Essays
An essay on the work of Rafael E. Vera
Structure as Subject
While Gordon Matta Clark’s critical meditations on architecture in the 1970s were fueled by his own chain saw, the surviving artworks—photographic documentations of split homes—are still symbolically charged in an economic climate characterized by foreclosed homes. Today Rafael E. Vera further proves that the subject of home is as urgent and complicated as it ever was. Exercising agency over the domestic space, Vera crafts careful drawings and prints that treat architectural structure—specifically that of a home—as something to be constantly reworked, refined and reimagined. Floating on voids or hanging from invisible hooks, one can almost imagine the detailed, elegant renderings of architectural fragments and bits of wood frame or fencing twisting and turning in real space. Other depictions of wood fencing, frame or posts graphically embrace the flatness of the picture plane.
Under the guise of objectivity, Vera gives us only what’s necessary, breathing new life into the infamous architectural mantra “less is more.” Wielding an aesthetic of “less” as an assertion of symbolic power, Vera asserts that the home is, in fact, a discursive space of always more—that is, constant activity, domesticity and evolving social relations. In other words, by taking away everything but architectural fragment, the work articulates, through absence and repetition, that the home’s actual flesh is made up of people, animals, food, stuff… information. Scale is important in his work—his large drawings energize through pure form, while smaller works feel like surreal, flattened maquettes. His repetitive approach is important, because it underscores a commitment to the home as, what he calls, the ‘ultimate installation.’
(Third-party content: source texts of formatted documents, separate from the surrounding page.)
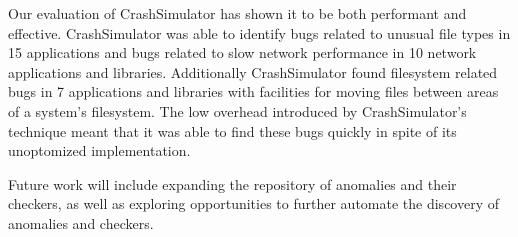 Our evaluation of CrashSimulator has shown it to be both performant and
effective.  CrashSimulator was able to identify bugs related to unusual file
types in 15 applications and bugs related to slow network performance in 10
network applications and libraries.  Additionally CrashSimulator found
filesystem related bugs in 7 applications and libraries with facilities for
moving files between areas of a system's filesystem.  The low overhead
introduced by CrashSimulator's technique meant that it was able to
find these bugs quickly in spite of its unoptomized implementation.

Future work will include expanding the repository of anomalies and their checkers, as well as exploring opportunities to further automate the discovery of anomalies and checkers.

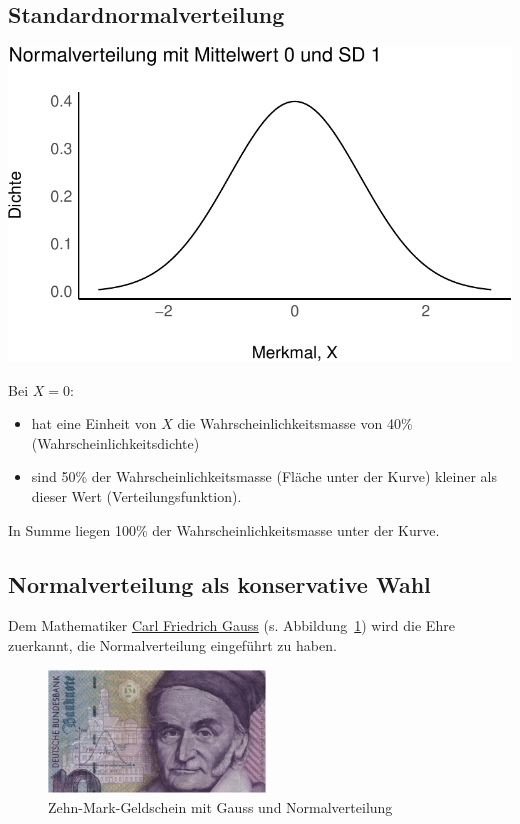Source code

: \documentclass[
  a4paper,
  DIV=11]{scrreprt}
\providecommand{\tightlist}{%
  \setlength{\itemsep}{0pt}\setlength{\parskip}{0pt}}\usepackage{longtable,booktabs,array}
\theoremstyle{definition}
\theoremstyle{remark}
\begin{document}
\hypertarget{standardnormalverteilung}{%
\subsection{Standardnormalverteilung}\label{standardnormalverteilung}}

\includegraphics{./Verteilungen_files/figure-pdf/Normalverteilung-3-1.pdf}

Bei \(X=0\):

\begin{itemize}
\tightlist
\item
  hat eine Einheit von \(X\) die Wahrscheinlichkeitsmasse von 40\%
  (Wahrscheinlichkeitsdichte)
\item
  sind 50\% der Wahrscheinlichkeitsmasse (Fläche unter der Kurve)
  kleiner als dieser Wert (Verteilungsfunktion).
\end{itemize}

In Summe liegen 100\% der Wahrscheinlichkeitsmasse unter der Kurve.

\hypertarget{normalverteilung-als-konservative-wahl}{%
\subsection{Normalverteilung als konservative
Wahl}\label{normalverteilung-als-konservative-wahl}}

Dem Mathematiker
\href{https://de.wikipedia.org/wiki/Carl_Friedrich_Gau\%C3\%9F}{Carl
Friedrich Gauss} (s. Abbildung~\ref{fig-gauss}) wird die Ehre zuerkannt,
die Normalverteilung eingeführt zu haben.

\begin{figure}

{\centering \includegraphics[width=2.27in,height=\textheight]{./img/10_Deutsche_Mark_-_detail.png}

}

\caption{\label{fig-gauss}Zehn-Mark-Geldschein mit Gauss und
Normalverteilung}

\end{figure}
\end{document}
As such, perhaps these drawings and prints provide important research for his activity as an installation artist, which happens in the form of both solo projects and collaborations in exhibition spaces and institutions. Sometimes he “cleans up” a space, as he did in Blank Banner, a project for which he replaced a university hall’s mess of fliers and posters with two white banners. As a result, the beautiful architecture of the sky lit space was re-introduced to the community through something of an aesthetic service. In other installations, Vera interprets a room or exhibition space through carefully considered, reductive placement of structures, often created out of the very raw building materials he so often renders on paper, such as two by fours, flooring and tarp. Actively not poetic, the sculptures inhabit the space as studied, formal meditations, and they are temporary extensions of the room’s built identity.
In his collaborative drawings and installations with Mara Baker, his deliberate constructions are coupled with her more visceral, organic approach to mark making. In their works on paper, his repetitive depictions of trap doors, windows and corners are worked over by Baker with gestural layers of “debris” such as paint or plastic. The resulting works have an odd, dark dimensionality that often feels photographic in an experimental sense. Their recent installation Double Tangent, was a human scale, spatial manifestation of their collaborative two-dimensional works. Vera responded to the cavernous exhibition space with an angular built frame, and Baker draped and stretched materials in and around it. Created out of tarp, two by fours and debris, it toed the line between the construction and deconstruction of space, ushering the viewer into an ambiguous state of witness and exploration.
Whether solo or with Baker, Vera acts as intervener, creating works that mediate the spaces they are in. Less about the politics of the architecture that it is about the observable characteristics of the space, his installations make the viewer aware of the countless individual acts that make up his/her own inhabitation of a room: one must navigate around, look over, stand below, identify edges, consider relationships. As a result, Vera’s art and the architecture it is in, symbiotically co-exist in a charged environment.
As we move throughout the world, our physical, emotional and intellectual lives are indelibly marked by structures we inhabit and the spaces we know. Vera dutifully dissects this human connection to architecture, armed not only with the energy of Matta Clark’s aesthetic violence, but also with the precision of a draftsman and the logic of a creator.